My basic premise or hypothesis is that leadership at a broad level is gender agnostic. But I do think that women have to encounter a second layer, which is navigating socio-cultural perceptions, biases, expectations of society, etc. I thought it would be interesting to see how they navigate the second layer and build trust and credibility. What’s their style of leadership? How do they communicate? How do they influence in organizations? What are their blind spots and pitfalls? What are some of the strategies to work effectively across Asia? I will share a few insights from the study. 

If you look at women in senior management positions in emerging Asia Pacific, the figure is about 37% whereas it is 30% in the developed countries of Asia Pacific. It is a bit interesting, because we would assume that developed countries would have more women in the workforce. One explanation for this divergence is that Japan is included in the developed Asia Pacific category. Japan is an outlier in terms of women’s participation and empowerment. As someone told me, they really came late to the DNI party and they have a long way to go.  

In Thailand, women lead with their head, heart and humility. In Singapore, it’s a very result driven approach. They focus on efficiency and bottom line and it’s not so much on relationships or the softer aspects. In China, women have to be visionaries to succeed. I don’t know whether it’s because of their legacy of having emperors and kings. It’s very important there for a leader to envision goals and to be agile, because things keep changing as they change in the rest of the world as well. In Japan, it is very, very nuanced. You have to read between the lines on what is said and what is not said. It’s very patriarchal and hierarchical.

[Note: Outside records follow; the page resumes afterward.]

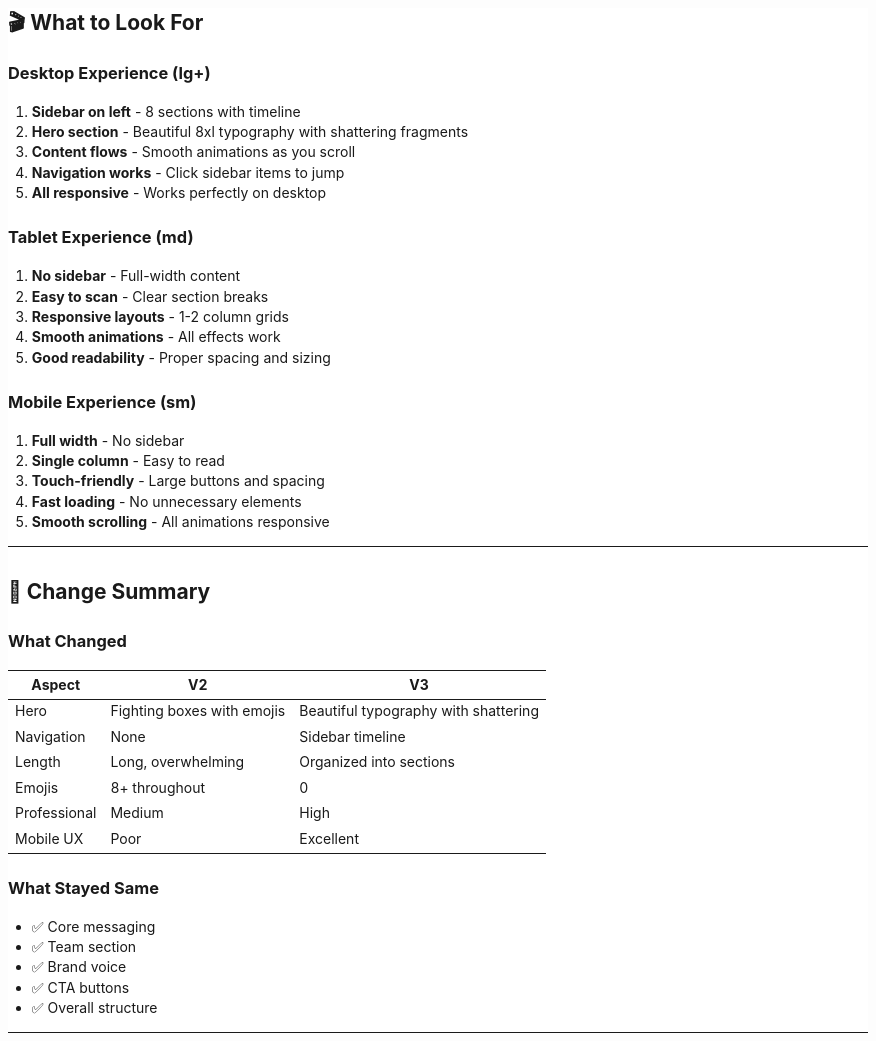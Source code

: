 ## 🎬 What to Look For

### Desktop Experience (lg+)
1. **Sidebar on left** - 8 sections with timeline
2. **Hero section** - Beautiful 8xl typography with shattering fragments
3. **Content flows** - Smooth animations as you scroll
4. **Navigation works** - Click sidebar items to jump
5. **All responsive** - Works perfectly on desktop

### Tablet Experience (md)
1. **No sidebar** - Full-width content
2. **Easy to scan** - Clear section breaks
3. **Responsive layouts** - 1-2 column grids
4. **Smooth animations** - All effects work
5. **Good readability** - Proper spacing and sizing

### Mobile Experience (sm)
1. **Full width** - No sidebar
2. **Single column** - Easy to read
3. **Touch-friendly** - Large buttons and spacing
4. **Fast loading** - No unnecessary elements
5. **Smooth scrolling** - All animations responsive

---

## 🔄 Change Summary

### What Changed
| Aspect | V2 | V3 |
|--------|----|----|
| Hero | Fighting boxes with emojis | Beautiful typography with shattering |
| Navigation | None | Sidebar timeline |
| Length | Long, overwhelming | Organized into sections |
| Emojis | 8+ throughout | 0 |
| Professional | Medium | High |
| Mobile UX | Poor | Excellent |

### What Stayed Same
- ✅ Core messaging
- ✅ Team section
- ✅ Brand voice
- ✅ CTA buttons
- ✅ Overall structure

---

In Philippines, they focus on relationships. When my husband was working there, he would share that sometimes women would start crying in the workplace and he didn’t know what was happening. It’s a very sensitive, emotional kind of a place. I’m not trying to say if it’s bad or good. It’s just the way it was.  

The other insight is that culture is an enabler for Leadership and Success. A lot of women prefer to work in MNCs because they felt that MNCs gave them the freedom and space to be, to think, to express themselves, to take decisions, to be supported and to be called for crucial conversations. I think when women are in less hierarchical and more inclusive setups, they really flourish. They thrive in a place where they are respected and there’s a lot of collaboration.

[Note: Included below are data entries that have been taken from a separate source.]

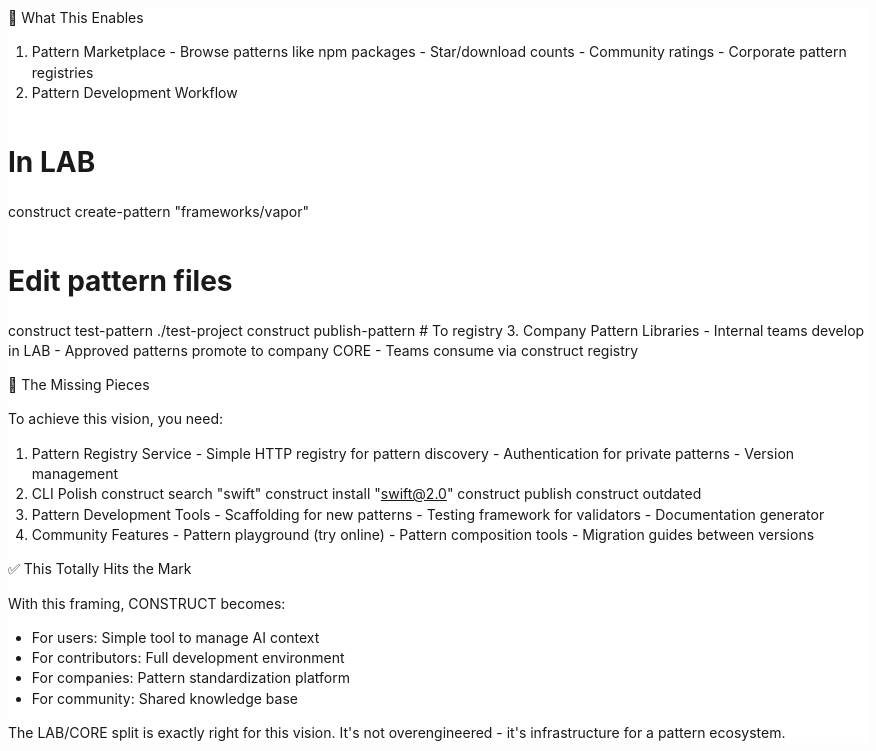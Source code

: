   🚀 What This Enables

  1. Pattern Marketplace
    - Browse patterns like npm packages
    - Star/download counts
    - Community ratings
    - Corporate pattern registries
  2. Pattern Development Workflow
  # In LAB
  construct create-pattern "frameworks/vapor"
  # Edit pattern files
  construct test-pattern ./test-project
  construct publish-pattern  # To registry
  3. Company Pattern Libraries
    - Internal teams develop in LAB
    - Approved patterns promote to company CORE
    - Teams consume via construct registry

  🎨 The Missing Pieces

  To achieve this vision, you need:

  1. Pattern Registry Service
    - Simple HTTP registry for pattern discovery
    - Authentication for private patterns
    - Version management
  2. CLI Polish
  construct search "swift"
  construct install "swift@2.0"
  construct publish
  construct outdated
  3. Pattern Development Tools
    - Scaffolding for new patterns
    - Testing framework for validators
    - Documentation generator
  4. Community Features
    - Pattern playground (try online)
    - Pattern composition tools
    - Migration guides between versions

  ✅ This Totally Hits the Mark

  With this framing, CONSTRUCT becomes:
  - For users: Simple tool to manage AI context
  - For contributors: Full development environment
  - For companies: Pattern standardization platform
  - For community: Shared knowledge base

  The LAB/CORE split is exactly right for this vision. It's not overengineered - it's infrastructure for a pattern ecosystem.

In some places, women are expected not to rock the boat. They shouldn’t make too much noise. Don’t draw attention to yourself. Disrupt, but disrupt gently. It is like, somebody’s asked to make an omelette without breaking eggs. Let me share an anecdote.  

There was this lady, one of my interviewees. She is incredibly talented and she used to work with Unilever seven years ago. She talked about her time when she was in a board meeting in London. All the top people from Unilever, across the world had come here for this meeting, to discuss strategies for haircare products. She said, “I was sitting at the table and looking at everybody around. All the men around me were older, white men with little or no hair and they were talking about strategies for Asian women’s hair. I just felt that as the only Asian woman there, I was perhaps the only person who had some real insight on the topic that they were discussing. Unilever’s top team at that time was a big boys club. Initially, I tried hard to fit in, as a Thai lady in London. But over time, my learning was that it is less about fitting in and being accepted and more about feeling confident and comfortable in my own skin.” It is interesting to learn about how people navigate the cultural expectations and yet retain their individuality.  

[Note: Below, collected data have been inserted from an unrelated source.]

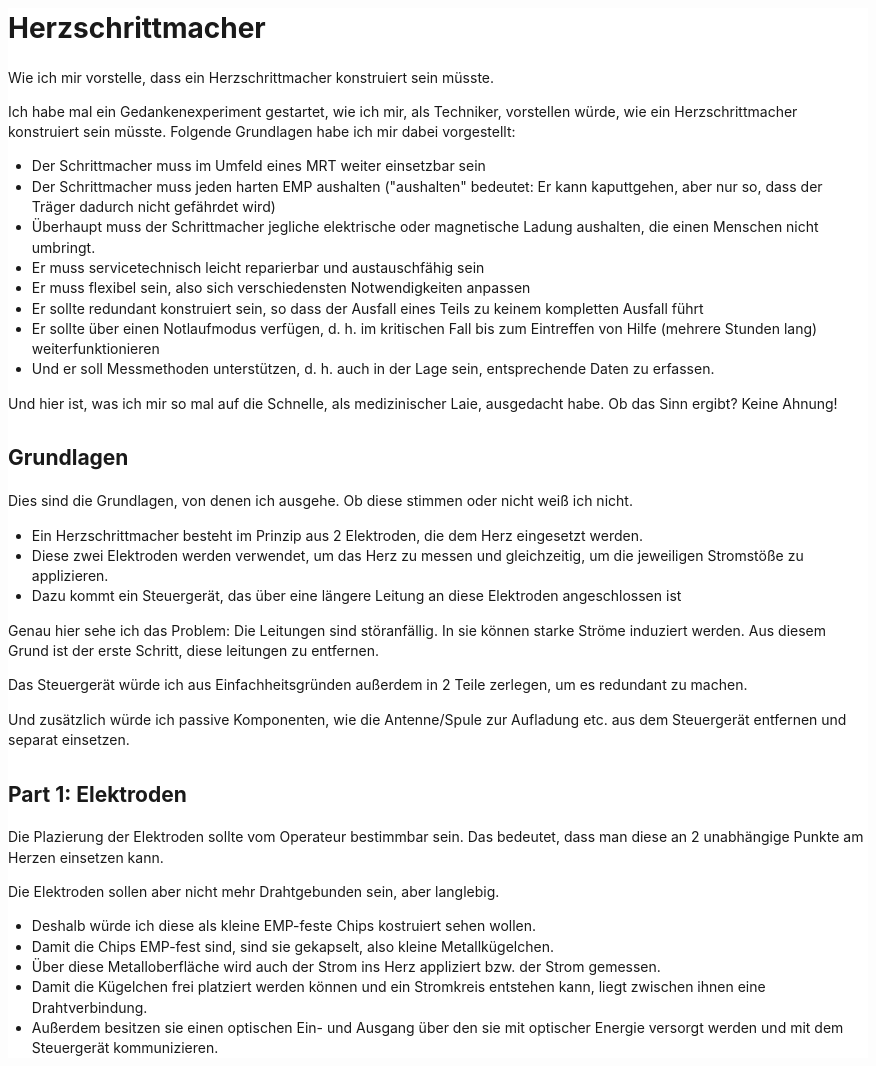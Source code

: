 # Herzschrittmacher

Wie ich mir vorstelle, dass ein Herzschrittmacher konstruiert sein müsste.

Ich habe mal ein Gedankenexperiment gestartet, wie ich mir, als Techniker, vorstellen würde, wie ein Herzschrittmacher
konstruiert sein müsste.  Folgende Grundlagen habe ich mir dabei vorgestellt:

- Der Schrittmacher muss im Umfeld eines MRT weiter einsetzbar sein
- Der Schrittmacher muss jeden harten EMP aushalten ("aushalten" bedeutet:
  Er kann kaputtgehen, aber nur so, dass der Träger dadurch nicht gefährdet wird)
- Überhaupt muss der Schrittmacher jegliche elektrische oder magnetische Ladung aushalten, die einen Menschen nicht umbringt.
- Er muss servicetechnisch leicht reparierbar und austauschfähig sein
- Er muss flexibel sein, also sich verschiedensten Notwendigkeiten anpassen
- Er sollte redundant konstruiert sein, so dass der Ausfall eines Teils zu keinem kompletten Ausfall führt
- Er sollte über einen Notlaufmodus verfügen, d. h. im kritischen Fall bis zum Eintreffen von Hilfe (mehrere Stunden lang) weiterfunktionieren
- Und er soll Messmethoden unterstützen, d. h. auch in der Lage sein, entsprechende Daten zu erfassen.

Und hier ist, was ich mir so mal auf die Schnelle, als medizinischer Laie, ausgedacht habe.  Ob das Sinn ergibt?  Keine Ahnung!

## Grundlagen

Dies sind die Grundlagen, von denen ich ausgehe.  Ob diese stimmen oder nicht weiß ich nicht.

- Ein Herzschrittmacher besteht im Prinzip aus 2 Elektroden, die dem Herz eingesetzt werden.
- Diese zwei Elektroden werden verwendet, um das Herz zu messen und gleichzeitig, um die jeweiligen Stromstöße zu applizieren.
- Dazu kommt ein Steuergerät, das über eine längere Leitung an diese Elektroden angeschlossen ist

Genau hier sehe ich das Problem:  Die Leitungen sind störanfällig.  In sie können starke Ströme induziert werden.
Aus diesem Grund ist der erste Schritt, diese leitungen zu entfernen.

Das Steuergerät würde ich aus Einfachheitsgründen außerdem in 2 Teile zerlegen, um es redundant zu machen.

Und zusätzlich würde ich passive Komponenten, wie die Antenne/Spule zur Aufladung etc. aus dem Steuergerät entfernen
und separat einsetzen.

## Part 1: Elektroden

Die Plazierung der Elektroden sollte vom Operateur bestimmbar sein.  Das bedeutet, dass man diese an 2 unabhängige
Punkte am Herzen einsetzen kann.

Die Elektroden sollen aber nicht mehr Drahtgebunden sein, aber langlebig.

- Deshalb würde ich diese als kleine EMP-feste Chips kostruiert sehen wollen.
- Damit die Chips EMP-fest sind, sind sie gekapselt, also kleine Metallkügelchen.
- Über diese Metalloberfläche wird auch der Strom ins Herz appliziert bzw. der Strom gemessen.
- Damit die Kügelchen frei platziert werden können und ein Stromkreis entstehen kann, liegt zwischen ihnen eine
  Drahtverbindung.
- Außerdem besitzen sie einen optischen Ein- und Ausgang über den sie mit optischer Energie versorgt werden und mit dem Steuergerät kommunizieren.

A lot of women I noticed didn’t make some bold splash or declaration. They came in quietly and observed the cultural cues. They didn’t try and act like a man. But they focused on adding value to themselves and to the teams. Once they built their cache of trust and credibility, they tried to make their presence felt and created impact through various ways—collaboration, communication and connection. They chose how they wanted to fit in and when they wanted to stand out. It’s an amazing, unique skill that women bring to the table. We don’t really talk much about it and it is seldom recognized as much and it needs to be showcased. We need to have more inclusiveness in conversations and cultures. It’s not us versus them but we must have a win-win.  

Devasena Ravisankar: I started my career eight years ago. I was an engineer back then. Unlike most women those days who did coding and application development, I chose to do hardware—assembling of PCs, networking and all of that. It was all men everywhere. I was the only one woman there. At that level, you need to have depth, passion and substance. But once you become a leader, people start expecting more. That is where you want to put in extra effort to say that you will be able to deliver it. The trust comes by leading from the front, by nurturing the team and ensuring that the team also trusts us. Trust is built by having empathy. I have had a lot of challenges in complex implementation of projects and technology implementations. We used to have customers across the globe. You must stand for your team and be transparent in whatever you are dealing with. This is how, I’ve thus far been successful in my career.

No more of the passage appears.